Зёма задумался… Креветки – это хорошо… Но этот загадочный кирдык не давал покоя: а вдруг это хорошо только для Моти, а ему, Зёме, плохо? Вдруг Зёма – не окружающий?!
«Действительно, - вдруг подумал Зёма. – Как я могу быть окружающим, если я – центр всего?!»
- Эй ты, - невежливо сказал он Моте. – Какой же я окружающий?! Я ж центральный наоборот! И мать котья мне даже паштет вилочкой разминает! Понял?! Я центр. Сам ты окружающий! Значит, кирдык – это мне как раз! Не хочу.
Но Мотя уже настроился решительно и просто показал Зёме внушительный кулак.

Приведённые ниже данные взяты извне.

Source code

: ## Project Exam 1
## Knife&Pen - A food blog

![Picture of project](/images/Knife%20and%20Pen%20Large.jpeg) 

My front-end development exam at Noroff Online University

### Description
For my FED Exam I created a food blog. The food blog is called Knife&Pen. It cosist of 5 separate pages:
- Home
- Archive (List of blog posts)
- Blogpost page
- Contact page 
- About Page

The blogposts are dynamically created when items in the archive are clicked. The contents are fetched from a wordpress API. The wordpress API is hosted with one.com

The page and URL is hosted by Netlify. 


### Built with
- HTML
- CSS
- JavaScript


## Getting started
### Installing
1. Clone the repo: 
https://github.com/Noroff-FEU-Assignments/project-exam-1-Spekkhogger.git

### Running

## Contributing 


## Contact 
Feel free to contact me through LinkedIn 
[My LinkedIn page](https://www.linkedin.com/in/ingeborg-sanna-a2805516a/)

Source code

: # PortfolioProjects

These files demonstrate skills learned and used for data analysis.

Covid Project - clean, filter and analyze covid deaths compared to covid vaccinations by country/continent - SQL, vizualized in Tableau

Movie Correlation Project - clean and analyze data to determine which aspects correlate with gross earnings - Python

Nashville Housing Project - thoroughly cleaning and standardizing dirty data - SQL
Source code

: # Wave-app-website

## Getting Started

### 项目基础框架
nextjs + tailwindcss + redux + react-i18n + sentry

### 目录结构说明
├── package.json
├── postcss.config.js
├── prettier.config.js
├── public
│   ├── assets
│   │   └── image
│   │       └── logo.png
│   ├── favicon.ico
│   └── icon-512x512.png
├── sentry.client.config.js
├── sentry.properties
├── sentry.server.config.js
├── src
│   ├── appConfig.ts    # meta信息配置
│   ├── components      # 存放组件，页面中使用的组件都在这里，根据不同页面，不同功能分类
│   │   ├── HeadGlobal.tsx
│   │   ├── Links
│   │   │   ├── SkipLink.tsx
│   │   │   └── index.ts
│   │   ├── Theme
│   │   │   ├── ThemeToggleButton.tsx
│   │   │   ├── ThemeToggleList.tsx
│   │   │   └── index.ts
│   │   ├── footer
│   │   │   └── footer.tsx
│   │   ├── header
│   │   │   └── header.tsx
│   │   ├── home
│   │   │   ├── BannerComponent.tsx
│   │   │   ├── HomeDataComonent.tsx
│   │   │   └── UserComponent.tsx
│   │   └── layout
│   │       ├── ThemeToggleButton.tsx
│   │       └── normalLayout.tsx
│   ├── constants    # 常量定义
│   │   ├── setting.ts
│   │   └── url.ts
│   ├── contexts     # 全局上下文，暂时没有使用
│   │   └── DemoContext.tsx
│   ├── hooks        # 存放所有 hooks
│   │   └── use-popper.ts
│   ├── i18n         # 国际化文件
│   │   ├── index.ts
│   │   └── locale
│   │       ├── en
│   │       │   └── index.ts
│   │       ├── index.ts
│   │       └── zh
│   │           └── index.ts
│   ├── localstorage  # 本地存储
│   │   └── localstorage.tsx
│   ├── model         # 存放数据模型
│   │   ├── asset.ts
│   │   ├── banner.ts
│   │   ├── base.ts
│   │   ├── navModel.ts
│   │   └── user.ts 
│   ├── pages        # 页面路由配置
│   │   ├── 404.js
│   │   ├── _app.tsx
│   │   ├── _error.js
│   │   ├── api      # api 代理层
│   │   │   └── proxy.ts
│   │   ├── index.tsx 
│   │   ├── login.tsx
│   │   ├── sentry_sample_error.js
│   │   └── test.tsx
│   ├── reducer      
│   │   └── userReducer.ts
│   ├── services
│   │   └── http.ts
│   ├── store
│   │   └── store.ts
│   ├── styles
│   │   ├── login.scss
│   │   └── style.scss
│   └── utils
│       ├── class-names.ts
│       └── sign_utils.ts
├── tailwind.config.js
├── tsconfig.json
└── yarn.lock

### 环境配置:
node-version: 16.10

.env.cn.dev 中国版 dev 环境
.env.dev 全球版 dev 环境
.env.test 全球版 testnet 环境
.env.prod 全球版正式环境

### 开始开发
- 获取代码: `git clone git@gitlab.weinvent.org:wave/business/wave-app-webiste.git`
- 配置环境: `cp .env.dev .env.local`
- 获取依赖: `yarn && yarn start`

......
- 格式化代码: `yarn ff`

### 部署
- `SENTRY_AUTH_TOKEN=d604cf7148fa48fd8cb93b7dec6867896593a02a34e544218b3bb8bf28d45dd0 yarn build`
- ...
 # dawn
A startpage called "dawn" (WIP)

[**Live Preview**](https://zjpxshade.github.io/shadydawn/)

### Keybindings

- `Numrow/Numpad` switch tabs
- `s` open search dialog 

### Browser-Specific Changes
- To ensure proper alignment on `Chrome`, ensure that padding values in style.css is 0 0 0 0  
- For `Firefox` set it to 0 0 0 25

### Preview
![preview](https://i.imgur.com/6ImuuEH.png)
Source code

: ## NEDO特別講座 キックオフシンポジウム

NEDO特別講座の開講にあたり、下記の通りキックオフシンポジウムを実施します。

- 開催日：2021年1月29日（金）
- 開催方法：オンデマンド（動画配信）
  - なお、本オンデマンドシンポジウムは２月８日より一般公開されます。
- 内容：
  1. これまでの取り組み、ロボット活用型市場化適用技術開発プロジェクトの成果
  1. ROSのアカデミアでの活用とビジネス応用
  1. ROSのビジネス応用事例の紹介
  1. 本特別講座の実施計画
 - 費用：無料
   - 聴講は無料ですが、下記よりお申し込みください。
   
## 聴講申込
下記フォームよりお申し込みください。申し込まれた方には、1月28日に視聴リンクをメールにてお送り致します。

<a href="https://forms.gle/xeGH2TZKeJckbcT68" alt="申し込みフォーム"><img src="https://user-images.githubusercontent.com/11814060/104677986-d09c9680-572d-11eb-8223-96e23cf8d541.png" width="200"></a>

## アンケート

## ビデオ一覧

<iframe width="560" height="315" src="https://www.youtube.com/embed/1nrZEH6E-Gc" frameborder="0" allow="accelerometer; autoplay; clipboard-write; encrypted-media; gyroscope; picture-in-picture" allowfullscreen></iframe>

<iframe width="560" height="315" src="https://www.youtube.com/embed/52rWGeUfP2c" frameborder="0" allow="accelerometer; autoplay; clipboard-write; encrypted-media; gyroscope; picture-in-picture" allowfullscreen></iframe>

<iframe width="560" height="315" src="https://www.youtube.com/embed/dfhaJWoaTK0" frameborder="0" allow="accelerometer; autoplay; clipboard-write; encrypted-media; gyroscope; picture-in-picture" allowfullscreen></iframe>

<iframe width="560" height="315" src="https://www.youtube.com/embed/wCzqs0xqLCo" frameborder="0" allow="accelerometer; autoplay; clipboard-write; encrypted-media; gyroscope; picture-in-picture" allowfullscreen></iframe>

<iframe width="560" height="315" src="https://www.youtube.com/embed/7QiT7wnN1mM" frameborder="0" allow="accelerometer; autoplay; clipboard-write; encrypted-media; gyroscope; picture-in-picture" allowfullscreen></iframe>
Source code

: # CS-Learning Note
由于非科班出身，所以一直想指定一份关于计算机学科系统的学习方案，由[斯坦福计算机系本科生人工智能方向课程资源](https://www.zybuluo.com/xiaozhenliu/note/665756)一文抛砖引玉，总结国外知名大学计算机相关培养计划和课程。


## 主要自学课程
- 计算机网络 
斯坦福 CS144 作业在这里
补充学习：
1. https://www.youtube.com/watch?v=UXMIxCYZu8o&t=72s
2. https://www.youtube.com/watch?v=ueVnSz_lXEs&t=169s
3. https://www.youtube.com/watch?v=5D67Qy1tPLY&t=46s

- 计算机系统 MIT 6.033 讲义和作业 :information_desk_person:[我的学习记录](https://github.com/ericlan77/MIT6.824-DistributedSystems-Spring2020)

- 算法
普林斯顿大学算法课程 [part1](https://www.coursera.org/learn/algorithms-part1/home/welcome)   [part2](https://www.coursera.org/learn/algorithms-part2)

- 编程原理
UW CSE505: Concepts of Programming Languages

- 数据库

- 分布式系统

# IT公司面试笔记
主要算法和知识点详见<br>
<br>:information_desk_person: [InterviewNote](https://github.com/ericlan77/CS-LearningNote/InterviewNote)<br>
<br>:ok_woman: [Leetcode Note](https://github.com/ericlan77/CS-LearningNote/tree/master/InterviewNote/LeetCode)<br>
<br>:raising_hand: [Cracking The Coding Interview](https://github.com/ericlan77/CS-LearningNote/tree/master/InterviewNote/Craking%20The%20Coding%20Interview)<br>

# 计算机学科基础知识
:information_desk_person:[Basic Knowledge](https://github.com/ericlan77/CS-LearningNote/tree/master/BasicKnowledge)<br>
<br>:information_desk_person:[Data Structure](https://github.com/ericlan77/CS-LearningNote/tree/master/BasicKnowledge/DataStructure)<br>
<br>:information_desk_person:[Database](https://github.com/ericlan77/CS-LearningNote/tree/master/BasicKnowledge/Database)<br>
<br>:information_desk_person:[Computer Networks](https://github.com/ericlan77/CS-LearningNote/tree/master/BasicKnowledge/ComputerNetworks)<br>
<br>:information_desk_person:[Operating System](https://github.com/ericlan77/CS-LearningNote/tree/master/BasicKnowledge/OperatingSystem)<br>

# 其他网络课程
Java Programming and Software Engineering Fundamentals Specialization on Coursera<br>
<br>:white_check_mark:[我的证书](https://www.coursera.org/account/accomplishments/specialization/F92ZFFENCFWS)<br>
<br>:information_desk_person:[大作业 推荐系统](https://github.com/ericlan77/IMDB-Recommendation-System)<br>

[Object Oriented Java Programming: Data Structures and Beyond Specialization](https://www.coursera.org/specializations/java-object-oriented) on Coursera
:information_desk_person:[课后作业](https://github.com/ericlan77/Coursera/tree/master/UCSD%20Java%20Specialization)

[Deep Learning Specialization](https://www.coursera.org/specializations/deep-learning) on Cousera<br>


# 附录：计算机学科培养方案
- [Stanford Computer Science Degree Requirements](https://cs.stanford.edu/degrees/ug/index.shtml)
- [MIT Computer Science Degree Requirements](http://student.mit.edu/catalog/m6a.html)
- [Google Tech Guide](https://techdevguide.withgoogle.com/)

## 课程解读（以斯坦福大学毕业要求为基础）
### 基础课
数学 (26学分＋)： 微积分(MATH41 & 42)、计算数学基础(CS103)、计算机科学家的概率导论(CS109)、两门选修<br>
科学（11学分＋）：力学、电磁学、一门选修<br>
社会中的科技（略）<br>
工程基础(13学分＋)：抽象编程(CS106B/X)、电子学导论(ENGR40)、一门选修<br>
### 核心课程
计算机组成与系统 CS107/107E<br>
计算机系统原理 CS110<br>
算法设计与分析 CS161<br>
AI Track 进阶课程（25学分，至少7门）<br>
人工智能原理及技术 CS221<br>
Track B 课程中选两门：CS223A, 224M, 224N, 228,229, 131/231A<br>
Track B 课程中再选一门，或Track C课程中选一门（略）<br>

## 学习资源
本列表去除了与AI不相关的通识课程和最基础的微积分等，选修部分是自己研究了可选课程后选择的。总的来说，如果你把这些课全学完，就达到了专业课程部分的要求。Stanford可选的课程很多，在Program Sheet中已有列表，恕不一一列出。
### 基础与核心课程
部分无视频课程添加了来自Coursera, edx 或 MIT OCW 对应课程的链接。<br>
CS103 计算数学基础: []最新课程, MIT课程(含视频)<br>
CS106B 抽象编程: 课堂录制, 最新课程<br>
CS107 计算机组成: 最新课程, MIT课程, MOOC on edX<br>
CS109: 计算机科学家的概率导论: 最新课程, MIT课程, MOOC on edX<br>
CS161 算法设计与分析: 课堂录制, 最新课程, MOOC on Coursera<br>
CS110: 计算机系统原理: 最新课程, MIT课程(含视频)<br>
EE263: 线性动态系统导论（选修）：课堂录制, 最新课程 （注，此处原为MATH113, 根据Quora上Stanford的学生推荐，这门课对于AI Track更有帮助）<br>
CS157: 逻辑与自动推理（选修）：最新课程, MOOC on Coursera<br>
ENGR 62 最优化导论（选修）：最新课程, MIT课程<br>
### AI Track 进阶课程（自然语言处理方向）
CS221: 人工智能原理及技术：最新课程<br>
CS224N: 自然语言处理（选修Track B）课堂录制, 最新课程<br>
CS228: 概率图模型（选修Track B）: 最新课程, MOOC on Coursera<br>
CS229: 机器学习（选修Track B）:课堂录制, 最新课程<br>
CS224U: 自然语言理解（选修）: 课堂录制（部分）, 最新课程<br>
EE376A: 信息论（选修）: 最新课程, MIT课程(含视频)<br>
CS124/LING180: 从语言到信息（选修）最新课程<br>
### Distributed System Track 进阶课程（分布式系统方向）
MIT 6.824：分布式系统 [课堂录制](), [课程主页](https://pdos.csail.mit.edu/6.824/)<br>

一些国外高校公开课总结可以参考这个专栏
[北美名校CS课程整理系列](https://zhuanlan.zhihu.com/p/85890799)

Зёма горестно вздохнул и потянулся к кровати, где после долгой поездки отдыхал гость.
- Да, всё-таки кулак и доброе слово гораздо лучше, чем просто доброе слово, - хмыкнул вслед Мотя.
Зёма действовал по отработанной схеме: упал на кровать в позе, которая ещё никого в мире не оставила равнодушным. Передние лапки сложены и прижаты мохнатыми кулачками к тщедушной груди. Рёбрышки так и просятся наружу. А взгляд раненой лани проникает в самое сердце.
Любой, кто видит Зёму в таком виде, хочет сделать одновременно три вещи: упасть в обморок от сострадания, звонить с рыданиями в Спортлото и схватить великомученика в объятия, чтобы защитить его от злобного мира.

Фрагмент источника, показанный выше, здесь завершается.